Like Seton Hall, Rutgers offers different programs. Students in the clinic handle a few cases to allow them to nail down best practices first, which they can then bring into the courtroom in the future as they take a heavier caseload. In addition to Cirillo, who exclusively handles the detained population, another staff attorney addresses the needs of unaccompanied minors and a third provides consultation and representation to Rutgers’ immigrant student population.
The latter two programs are funded largely by Rutgers’ president and chancellor, and have been since fall of 2016.
“That need was always there but it has become a bigger need since the election since the current national administration took power,” Gupta said.
At Essex County Jail and the Elizabeth Detention Center, Cirillo is still screening for eligible clients.

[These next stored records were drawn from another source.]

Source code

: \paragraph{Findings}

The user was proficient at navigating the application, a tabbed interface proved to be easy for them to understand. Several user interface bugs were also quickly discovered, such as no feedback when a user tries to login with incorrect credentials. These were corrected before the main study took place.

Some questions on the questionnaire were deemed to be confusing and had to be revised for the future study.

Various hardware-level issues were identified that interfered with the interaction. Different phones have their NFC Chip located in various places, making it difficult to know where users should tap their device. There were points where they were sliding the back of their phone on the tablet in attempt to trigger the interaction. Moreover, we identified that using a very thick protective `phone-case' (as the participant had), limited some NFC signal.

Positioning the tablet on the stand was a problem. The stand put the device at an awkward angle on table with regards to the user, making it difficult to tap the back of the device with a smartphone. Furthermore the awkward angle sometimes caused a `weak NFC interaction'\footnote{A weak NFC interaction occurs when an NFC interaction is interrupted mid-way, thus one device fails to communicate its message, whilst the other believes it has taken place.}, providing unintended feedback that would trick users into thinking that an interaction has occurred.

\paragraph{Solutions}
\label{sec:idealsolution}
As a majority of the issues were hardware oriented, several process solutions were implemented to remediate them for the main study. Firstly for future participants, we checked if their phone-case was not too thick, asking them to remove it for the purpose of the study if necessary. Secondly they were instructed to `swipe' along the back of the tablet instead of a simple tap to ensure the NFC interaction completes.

Her current active case load is six; among them, a man ineligible for asylum, seeking expedited deportation back to his home country; a man seeking asylum over his political opinions; and at least one Central American being targeting by gangs.
Cirillo’s case load will likely increase to somewhere between 10 and 20, the vast majority of which are expected to get relief from detention, according to Gupta.
“Many get asylum or some other form of relief that allows them after a certain amount of time to apply for a green card and then apply for citizenship. The majority of our clients are on the path to citizenship after our representation,” Gupta said.
If one does get deported, though—as 86 percent of detainees without representation do—the opportunity to come back might not be available.
“Sometimes when someone is removed it comes with a bar to re-entry for a couple of years. Sometimes they’re able to avoid that bar by paying for their own deportation,” Gupta said. “Even if you’re not subject to a bar, there are a lot of reasons why some might not be able to make their way back to the U.S., and even if they are, they might not have a place to stay. Deportation can be very devastating for individuals and to families.”